Task directions> Look at each line below and tally those holding "filling"; answer with that figure and nothing else.

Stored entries
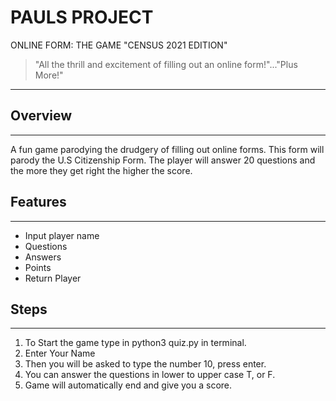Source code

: # PAULS PROJECT

ONLINE FORM: THE GAME                             "CENSUS 2021 EDITION"

>"All the thrill and excitement of filling out an online form!"..."Plus More!"
***

## Overview
***
A fun game parodying the drudgery of filling out online forms. This form will parody the U.S Citizenship Form. The player will answer 20 questions and the more they get right the higher the score. 

## Features
***
+   Input player name
+   Questions 
+   Answers
+   Points
+   Return Player

## Steps 
***
1. To Start the game type in python3 quiz.py in terminal.
2. Enter Your Name 
2. Then you will be asked to type the number 10, press enter. 
3. You can answer the questions in lower to upper case T, or F. 
4. Game will automatically end and give you a score. 
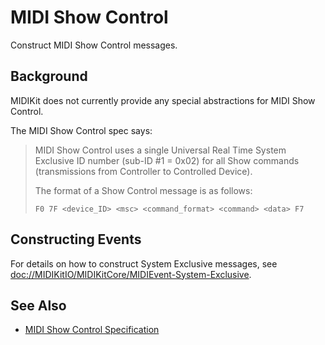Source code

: # MIDI Show Control

Construct MIDI Show Control messages.

## Background

MIDIKit does not currently provide any special abstractions for MIDI Show Control.

The MIDI Show Control spec says:

> MIDI Show Control uses a single Universal Real Time System Exclusive ID number (sub-ID #1 = 0x02) for all Show commands (transmissions from Controller to Controlled Device).
>
> The format of a Show Control message is as follows:
>
> `F0 7F <device_ID> <msc> <command_format> <command> <data> F7`

## Constructing Events

For details on how to construct System Exclusive messages, see <doc://MIDIKitIO/MIDIKitCore/MIDIEvent-System-Exclusive>.

## See Also

- [MIDI Show Control Specification](https://www.midi.org/specifications/midi1-specifications/midi-show-control-2)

Result of this task> 2